Unfortunately even the most sophisticated

processes fail at detecting thin line

structures in noisy environments.

2.4 Graph Search Methods

A graph is a mathematical object that

consists of a set of nodes {n^} and arcs

between nodes . Associated with each

arc is a cost . The edge or line search is

then seen as a search for the minimum-cost

path between two nodes of a suitably weighted

graph. If some measure of a best line is

known then the search may be optimal and the

solution found by dynamic programming as

demonstrated by Montanari(1971) otherwise the

solution may only be satisficing

(Palay(1985)) . Martelli (1972) demonstrated

the usefullness of this class of technique

for noisy images by using heuristics to

guide the search.

3 DISCUSSION

Local operators as a method of edge detection

are typically deterministic and aim to

calculate the local gradient image. This

approach involves difference operations and

is thus susceptible to high spatial frequency

noise. Other operators aim to reduce this

susceptibility by combining noise suppression

with edge detection but with derogatory

effects on thin lines and the most

sophisticated techniques prove unsuccessful

in low signal to noise environments. Image

modelling techniques offer some improvement

but parametric modelling exhibits many of the

disadvantages of local operators. Statistical

modelling methods can be global but need

accurate image and noise models. Consequently

they work well for synthesised images with

known noise distributions. Template matching

algorithms are excellent for extracting

specific feature shapes but still suffer from

being local in nature. Hough transforms

embody more global concepts but cannot be

fully generalised. Spatial frequency

techniques are insensitive to fine structures

and do not distinguish between signal and

noise. Graph search strategies can have both

global or local predicates built into an

evaluation function and so may be made robust

to noise. They are flexible and can provide

optimal or good satisficing solutions.

Usually they embody both serial and parallel

processes and thus may incorporate any level

of knowledge. Their disadvantage is the

extensive computation involved which may grow

exponentially with scene size so that

practical applications usually require an

initial boundary estimate to be manually

provided. However Bertolazzi and Pirozzi

(1984) has developed a parallel algorithm for

this class of problem offering much improved

sfficiency.

We may now think of the ideal technique for

thin line feature extraction and its

characteristics. For this one looks to the

human visual system to suggest the following

criteria.

1) Global predicates must be used.

2) The probability of an edge or line

existing at a certain pixel location is

dependent on other possible edges in the

scene.

3) Noise models should not be needed.

4) Only simple models of features should be

used.

5) The technique should allow for

generalisation.

6) Computational effort involved should be

related to the signal to noise level.

The published research indicates that thé

graph searching approach to thin line

detection is the most appropiate for noisy

scenes. The important problem that remains

however is how to devise a suitable

evaluation function which will encompass the

criteria listed above. Various evaluation

functions are currently being devised and

studied. This is an important continuing part

of the research.

The sophistication of this type of approach

implies that very intensive computation is

required but it is felt that recent advances

in computer technology such as parallel

processors & transputers render such concerns

irrelevant . It is more important that the

problems of feature extraction be tackled,

rather than the specific dificulties of

implementation on current computers.

4 CONCLUDING REMARKS

The major classes of thin line feature

extraction techniques have been reviewed with

emphasis placed on their suitability for line

extraction in the presence of image noise.

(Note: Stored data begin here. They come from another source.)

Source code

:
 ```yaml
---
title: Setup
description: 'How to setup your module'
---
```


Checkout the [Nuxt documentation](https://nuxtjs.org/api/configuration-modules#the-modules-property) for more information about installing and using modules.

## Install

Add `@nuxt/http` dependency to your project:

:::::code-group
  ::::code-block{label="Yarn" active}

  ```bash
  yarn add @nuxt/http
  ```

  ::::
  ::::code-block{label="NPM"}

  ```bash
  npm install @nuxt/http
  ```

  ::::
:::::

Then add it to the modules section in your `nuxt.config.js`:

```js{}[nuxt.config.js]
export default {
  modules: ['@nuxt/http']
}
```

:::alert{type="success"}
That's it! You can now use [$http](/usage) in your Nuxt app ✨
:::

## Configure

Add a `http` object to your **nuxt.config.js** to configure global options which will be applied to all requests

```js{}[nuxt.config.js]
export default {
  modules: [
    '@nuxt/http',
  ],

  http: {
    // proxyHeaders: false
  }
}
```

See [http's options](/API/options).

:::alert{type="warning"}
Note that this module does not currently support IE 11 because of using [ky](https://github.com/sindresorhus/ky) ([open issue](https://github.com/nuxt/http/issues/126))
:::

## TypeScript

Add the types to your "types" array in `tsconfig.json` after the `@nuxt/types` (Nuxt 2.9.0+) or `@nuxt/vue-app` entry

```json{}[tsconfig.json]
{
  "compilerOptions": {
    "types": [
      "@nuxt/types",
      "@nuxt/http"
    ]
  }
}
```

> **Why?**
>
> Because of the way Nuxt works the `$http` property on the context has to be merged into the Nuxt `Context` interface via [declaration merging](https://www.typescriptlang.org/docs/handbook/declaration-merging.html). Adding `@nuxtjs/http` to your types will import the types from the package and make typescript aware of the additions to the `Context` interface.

The decision has been taken to pursue the

graph search strategy and to develop and test

a generalised algorithm. Finally a successful

line feature algorithm may be synergistically

combined with an area based segmentation

technique to produce the mythical perfect

image segmentation. Such a technique may then

be easily integrated into an automatic

interpretation schema.

REFERENCES

Ballard, D.H. & Brown, C.M. 1982. Computer

Vision.

Bertolazzi, P. & Pirozzi, M. 1984. A Parallel

Algorithm for the Optimal Detection of a

Noisy Curve. Computer Vision, Graphics &

Image Processing. 27:380-386.

Carlotto, M.J etal. 1984. Feature Extraction

Assesment Study. Report no. ETL 0377 DACA76

82C 0004.

Chen, P.C. & Pavlidis, T. 1980. Image

Segmentation as an Estimation Problem. In

Rosenfeld(1981).

Chittineni, C.B. 1983. Edge and Line

Detection in Multidimensional Noisy Imagery

Data. IEEE Transactions on Geoscience and

Remote Sensing. 21,2:163-174.

Davis, L.S. 1975. A Survey of Edge Detection

Techniques. Computer Graphics and Image

Processing. 4:248-270.

Deans, S.R. 1981. Hough Transform from the

Radon Transform. IEEE Transactions on

PAMI.3,2:185-188.

Duda, R.O. & Hart, P.E. 1972a. Use of the

Hough Transformation to Detect lines and

Curves in Pictures. Communications of the

ACM. 15,1:11-15.

Duda, R.O & Hart, P.E. 1972b. Pattern

Classification And Scene Analysis. Wiley

Interscience.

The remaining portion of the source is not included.